If you’re planning to fly with glaucoma, it’s common to have questions about how this might affect your pressures and whether it’s safe. The good news is that it usually is. However, there are a few things to consider to make sure you can continue your treatment and look after your eyes while you travel.
People with glaucoma can usually fly on an airplane without any problems.
Controlled air pressure inside the airplane’s cabin makes up for most of the natural drop in pressure when the plane reaches higher altitudes. A moderate decrease in atmospheric pressure will not cause an obvious rise in eye pressure.

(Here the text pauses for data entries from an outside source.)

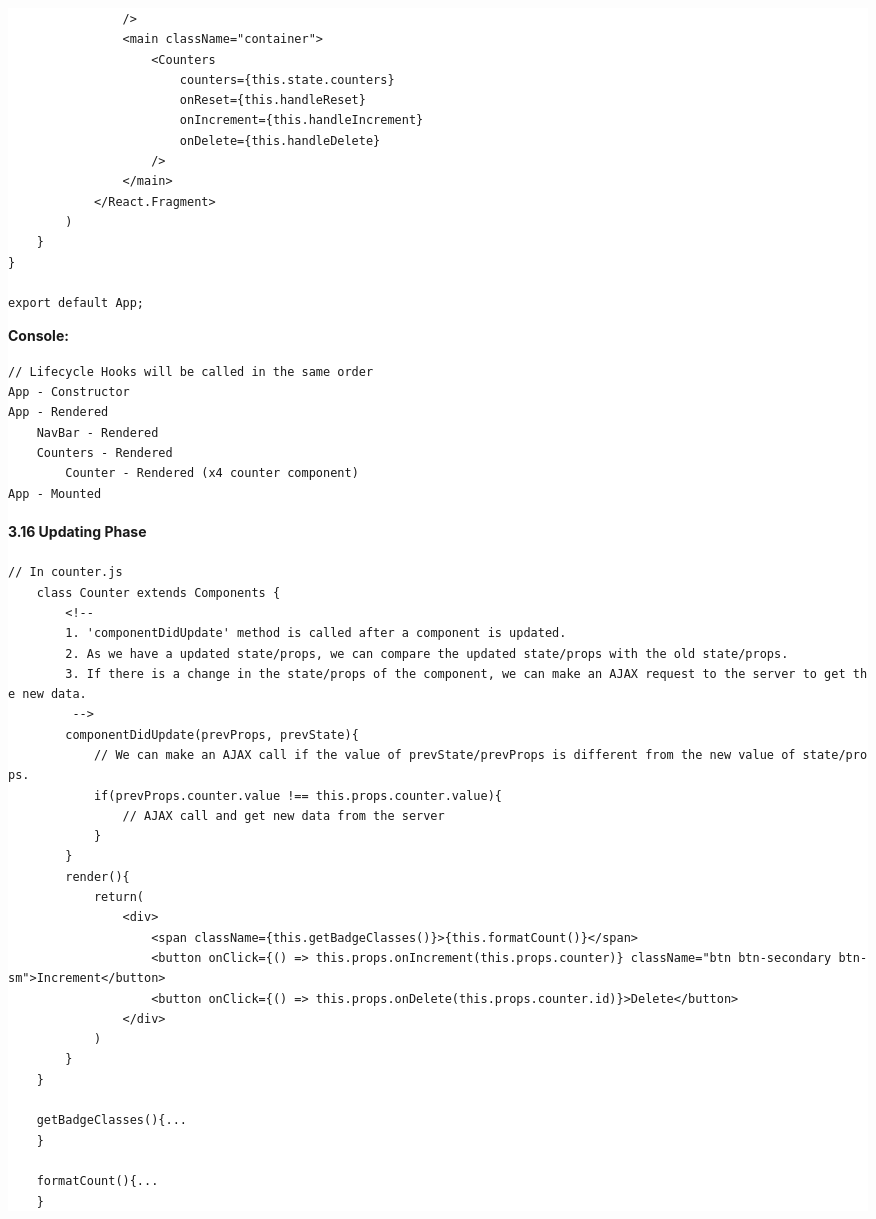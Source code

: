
 ```
                />
                <main className="container">
                    <Counters
                        counters={this.state.counters}
                        onReset={this.handleReset}
                        onIncrement={this.handleIncrement}
                        onDelete={this.handleDelete}
                    />
                </main>
            </React.Fragment>
        )
    }
}

export default App;
```
**Console:**  
```
// Lifecycle Hooks will be called in the same order
App - Constructor
App - Rendered
    NavBar - Rendered
    Counters - Rendered
        Counter - Rendered (x4 counter component)
App - Mounted
```
#### 3.16 Updating Phase  
```
// In counter.js
    class Counter extends Components {
        <!--
        1. 'componentDidUpdate' method is called after a component is updated.
        2. As we have a updated state/props, we can compare the updated state/props with the old state/props.
        3. If there is a change in the state/props of the component, we can make an AJAX request to the server to get the new data.
         -->
        componentDidUpdate(prevProps, prevState){
            // We can make an AJAX call if the value of prevState/prevProps is different from the new value of state/props.
            if(prevProps.counter.value !== this.props.counter.value){
                // AJAX call and get new data from the server
            }
        }
        render(){
            return(
                <div>
                    <span className={this.getBadgeClasses()}>{this.formatCount()}</span>
                    <button onClick={() => this.props.onIncrement(this.props.counter)} className="btn btn-secondary btn-sm">Increment</button>
                    <button onClick={() => this.props.onDelete(this.props.counter.id)}>Delete</button>
                </div>
            )
        }
    }

    getBadgeClasses(){...
    }

    formatCount(){...
    }

```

It is always advisable to put your glaucoma drops in your hand luggage when travelling. The air inside a plane can be dry. If you have ocular surface disease (dry eyes), or are on a long-haul flight, you may need to put drops in while in the air.
Having access to your eye drops is extra important if you’re required to wear a face mask on the plane. Wearing a mask has been found to cause your eyes to become dry. Your exhaled breath can escape from the top of the mask, making the eyes drier than normal.
Placing your eye drops in your hand luggage also means that you won’t be without them should your hold luggage go missing.
When you’re travelling, it is best to continue putting in your drops with the time zone you have been on until you arrive at your destination. Once you arrive, move to a schedule for the new time zone you are now in.
Follow the same procedure for the journey home. As soon as you return home, continue to do your drops according to your own time zone.
Although it is safe to fly after surgery, you should bear in mind that your eye specialist may wish to see you for several clinic appointments following surgery to check that the eye pressure is at the correct level. If you have glaucoma, fly frequently and have advanced circulatory problems, you should seek advice from your eye specialist.